Required minimum distribution rules apply to SEP IRAs, SIMPLE IRAs, 401(k)s, Profit Sharing plans, 403(b) plans, and other defined contribution plans. ROTH IRAs are not subject to RMDs. Special rules apply to inherited IRAs and Roth IRAs. Taxpayers include the RMD in taxable income.

For IRAs, the distribution must be made by April 1st of the year following the calendar year in which the person turns 70 ½. After the first payment is made, the payment is then due December 31st of each successive year.

For the rest of the retirement plans mentioned above, the distribution is April 1st following the later of the calendar year in which the person:

Turns age 70 ½ or
Example: John is retired and his 70th birthday is June 30th 2017. John reaches age 70 ½ on December 30, 2017. He must make his first RMD by April 1, 2018. His next payment will be made on December 31, 2018.

The amount of the RMD depends on two factors: life expectancy and the value of each retirement account. The company that is currently holding the individual’s retirement account will usually inform that person of the need to take an RMD and send a Form 1099-R to report the distribution. But be aware, as not all custodians communicate this requirement. If you take less than the required minimum distribution penalties may apply. The amount of the penalty is 50% of the funds not distributed.

Although it is required to take this minimum distribution, individuals are not penalized for taking more. In fact, planning for the timing and amount of your distributions can lower the overall tax rate you might pay on the dollars stashed in your retirement accounts.

Anyone who doesn’t need or want to take the full distribution, should consider giving the remainder to charity. If you make a direct transfer (up to $100,000) from your IRA to a charity, you get to count that money toward your RMD. However, the distribution is not considered income and there is no deduction. Often this netting of income and deduction can create a tax advantage.

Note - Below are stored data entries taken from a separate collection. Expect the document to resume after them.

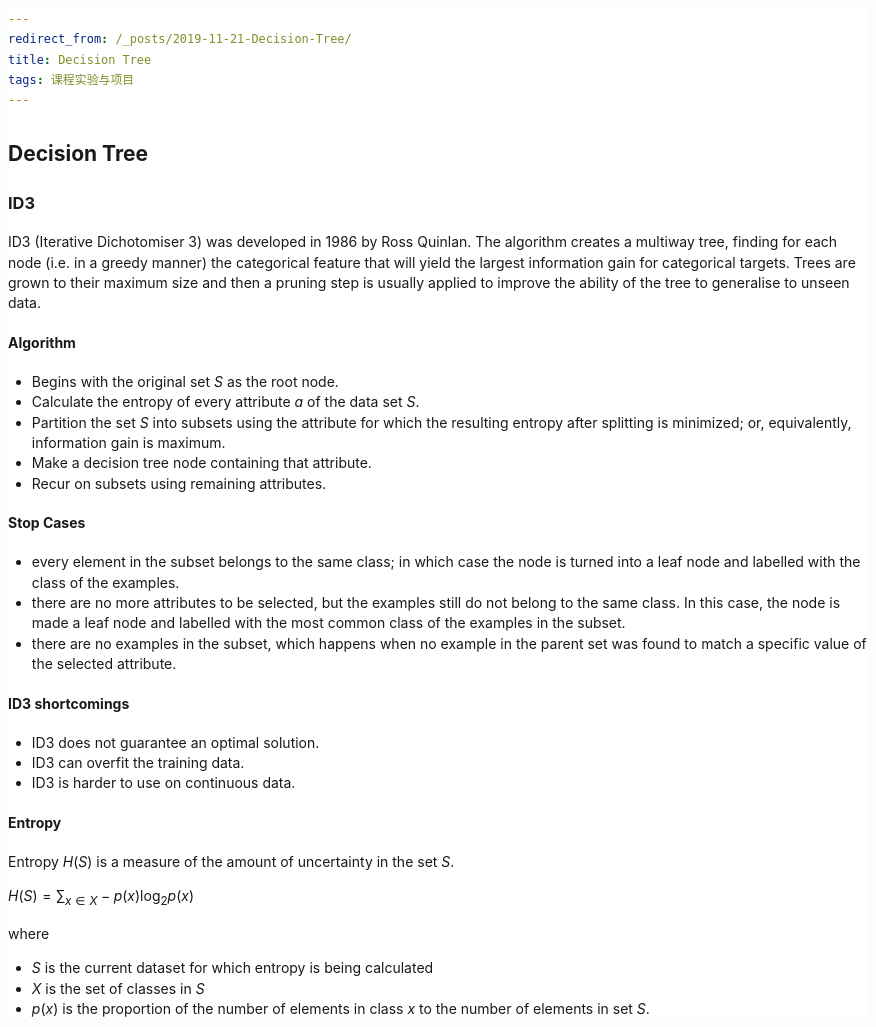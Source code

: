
 ```yaml
---
redirect_from: /_posts/2019-11-21-Decision-Tree/
title: Decision Tree
tags: 课程实验与项目
---
```


## Decision Tree

### ID3

ID3 (Iterative Dichotomiser 3) was developed in 1986 by Ross Quinlan. The algorithm creates a multiway tree, finding for each node (i.e. in a greedy manner) the categorical feature that will yield the largest information gain for categorical targets. Trees are grown to their maximum size and then a pruning step is usually applied to improve the ability of the tree to generalise to unseen data.

#### Algorithm

- Begins with the original set $S$ as the root node.
- Calculate the entropy of every attribute $a$ of the data set $S$.
- Partition the set $S$ into subsets using the attribute for which the resulting entropy after splitting is minimized; or, equivalently, information gain is maximum.
- Make a decision tree node containing that attribute.
- Recur on subsets using remaining attributes.

#### Stop Cases

- every element in the subset belongs to the same class; in which case the node is turned into a leaf node and labelled with the class of the examples.
- there are no more attributes to be selected, but the examples still do not belong to the same class. In this case, the node is made a leaf node and labelled with the most common class of the examples in the subset.
- there are no examples in the subset, which happens when no example in the parent set was found to match a specific value of the selected attribute.

#### ID3 shortcomings

- ID3 does not guarantee an optimal solution.
- ID3 can overfit the training data.
- ID3 is harder to use on continuous data.

#### Entropy

Entropy $H(S)$ is a measure of the amount of uncertainty in the set $S$.

$H(S)=\sum_{x\in X}-p(x)\log_2p(x)$

where

- $S$ is the current dataset for which entropy is being calculated
- $X$ is the set of classes in $S$
- $p(x)$ is the proportion of the number of elements in class $x$ to the number of elements in set $S$.
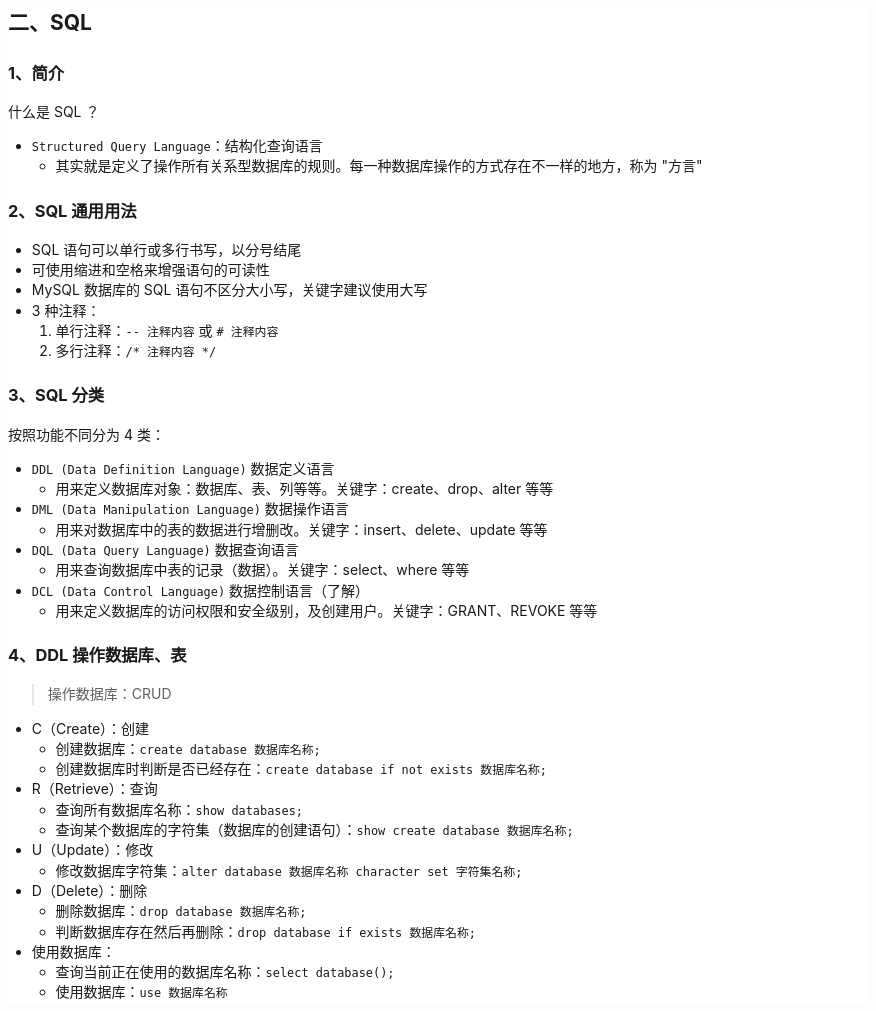 

## 二、SQL

### 1、简介

什么是 SQL ？

- `Structured Query Language`：结构化查询语言
  - 其实就是定义了操作所有关系型数据库的规则。每一种数据库操作的方式存在不一样的地方，称为 "方言"



### 2、SQL 通用用法

- SQL 语句可以单行或多行书写，以分号结尾
- 可使用缩进和空格来增强语句的可读性
- MySQL 数据库的 SQL 语句不区分大小写，关键字建议使用大写
- 3 种注释：
  1. 单行注释：`-- 注释内容` 或 `# 注释内容`
  2. 多行注释：`/* 注释内容 */`



### 3、SQL 分类

按照功能不同分为 4 类：

- `DDL (Data Definition Language)` 数据定义语言
  - 用来定义数据库对象：数据库、表、列等等。关键字：create、drop、alter 等等
- `DML (Data Manipulation Language)` 数据操作语言
  - 用来对数据库中的表的数据进行增删改。关键字：insert、delete、update 等等
- `DQL (Data Query Language)` 数据查询语言
  - 用来查询数据库中表的记录（数据）。关键字：select、where 等等
- `DCL (Data Control Language)` 数据控制语言（了解）
  - 用来定义数据库的访问权限和安全级别，及创建用户。关键字：GRANT、REVOKE 等等



### 4、DDL 操作数据库、表

> 操作数据库：CRUD

- C（Create）：创建
  - 创建数据库：`create database 数据库名称;`
  - 创建数据库时判断是否已经存在：`create database if not exists 数据库名称;`
- R（Retrieve）：查询
  - 查询所有数据库名称：`show databases;`
  - 查询某个数据库的字符集（数据库的创建语句）：`show create database 数据库名称;`
- U（Update）：修改
  - 修改数据库字符集：`alter database 数据库名称 character set 字符集名称;`
- D（Delete）：删除
  - 删除数据库：`drop database 数据库名称;`
  - 判断数据库存在然后再删除：`drop database if exists 数据库名称;`
- 使用数据库：
  - 查询当前正在使用的数据库名称：`select database();`
  - 使用数据库：`use 数据库名称`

It is important to begin planning with advisors regarding RMDs, social security, and capital gains as early as possible. In some cases, the combination of these transactions will push taxpayers into higher brackets and result in unnecessary tax burdens. With proper planning, some of these taxes can be avoided by timing the distributions. If a taxpayer forgets to take their RMD, the IRS may forgive any penalties if the taxpayer was acting in “good faith,” and it is the first time this mistake has been made.